The recent violations are part of an ongoing process of the Nakba that started in 1948 where over 750,000 Palestinians were forced out their homes and made refugees.
Since occupying the West Bank and Gaza in 1967, Israel has unilaterally declared tens of thousands of hectares of “state-land” for Israeli settlements — a process that is illegal under international laws of war and occupation.
Last year saw the highest rate of settlement expansion in East Jerusalem on record and over 1,500 Palestinians are under threat of their homes being demolished and their being forcibly displaced.
The Gaza Strip is effectively an open-air prison, with 95 per cent of the population not having access to clean water, and each Israeli bombing campaign further erodes living standards.
Israeli settlements in the occupied Palestinian territories have been identified by the United Nations as being in breach of international law.
The UN secretary-general and the UN High Commissioner for Human Rights have called on the Israeli government to abandon the illegal annexation plans.
The international community must recognise the Palestinian state, stand up for the inalienable human rights of Palestinians and actively support the enforcement of international law.
Britain is historically and contemporarily complicit in this suffering. As Bernard Regan argues in his book on the Balfour Declaration, the British empire was instrumental in the displacement and subjugation of Palestinian people.
The self-determination and protection of the Jewish people after the genocidal horrors of Nazi barbarism following WWII was essential, yet the British empire played a leading role in ensuring that this came at the expense of the Palestinian people.
Indeed, Patrick Wolfe, the pre-eminent scholar of settler colonialism, classifies the relationship between Israel and Palestine as that of occupier and occupied which is imbued with the logic of elimination.
Understanding this asymmetrical power imbalance is essential in moving towards a future of peace.
Fast forward to today, and the British government has licensed at least £361 million worth of arms sales to Israel since 2014.

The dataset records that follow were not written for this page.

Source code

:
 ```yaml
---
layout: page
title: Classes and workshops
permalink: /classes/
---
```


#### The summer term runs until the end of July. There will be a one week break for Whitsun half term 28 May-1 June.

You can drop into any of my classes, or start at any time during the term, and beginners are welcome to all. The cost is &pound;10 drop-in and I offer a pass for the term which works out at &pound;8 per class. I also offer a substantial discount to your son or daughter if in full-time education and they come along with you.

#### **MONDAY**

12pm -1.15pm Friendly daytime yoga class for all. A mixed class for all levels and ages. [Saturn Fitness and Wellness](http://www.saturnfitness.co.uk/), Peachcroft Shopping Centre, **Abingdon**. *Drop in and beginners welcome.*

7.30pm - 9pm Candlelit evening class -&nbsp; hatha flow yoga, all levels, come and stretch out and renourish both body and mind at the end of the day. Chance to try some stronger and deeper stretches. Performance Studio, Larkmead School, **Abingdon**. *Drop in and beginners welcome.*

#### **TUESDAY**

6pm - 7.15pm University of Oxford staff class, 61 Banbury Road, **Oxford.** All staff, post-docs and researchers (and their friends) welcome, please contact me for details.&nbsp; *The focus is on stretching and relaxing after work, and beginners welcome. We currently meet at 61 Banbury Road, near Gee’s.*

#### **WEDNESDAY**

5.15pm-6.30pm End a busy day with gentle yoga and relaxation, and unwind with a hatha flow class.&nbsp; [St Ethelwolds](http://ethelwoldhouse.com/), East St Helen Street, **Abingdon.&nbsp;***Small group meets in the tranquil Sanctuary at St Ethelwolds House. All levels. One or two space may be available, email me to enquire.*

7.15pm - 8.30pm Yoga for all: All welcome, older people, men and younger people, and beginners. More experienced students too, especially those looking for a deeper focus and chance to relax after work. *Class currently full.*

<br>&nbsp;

The Campaign Against Arms Trade reported that previous government reviews have found it likely that British-made arms have been used against Palestinians.
I have urged the government to end all sales of weapons that could be used unlawfully against Palestinian people.
Across the British media landscape, this crisis is routinely reported as a conflict between equals, rather than retaliations to the military actions of a settler-colonial state.
This historical context is frequently ignored in favour of a narrative that focuses on Palestinian aggression against Israel.
The British press either fails to report on atrocities against the Palestinian people, or else it continues to label these abuses as “clashes” and consistently misrepresents the systemic aggression and violence directed at Palestinians.
Such framing serves only to legitimise and obscure the scale of oppression in occupied Palestine.
This framing is reflected in the statements of the British government, which neglects to recognise its own complicity in the suffering of the Palestinian people.
Indeed, Foreign Secretary Dominic Raab condemned the Hamas rocket attacks yet made no mention of the devastating attacks on Palestinian civilians.
The statements from the White House have been equally weak. I have urged the British government to work with the international community and use all diplomatic means available to defuse this crisis, end the violations of international law, argue for a free Palestine and lay the foundations for a future of peace and justice.
International solidarity is vital in this struggle. I am proud to stand shoulder to shoulder with everyone, in Britain and around the world, who is committed to ending the historical marginalisation of the Palestinian people.
In the words of the global movement of solidarity making its voice heard with inspiring mass protests taking place from New York to Istanbul; London to Amman and Berlin to Sydney, “Free, Free Palestine.”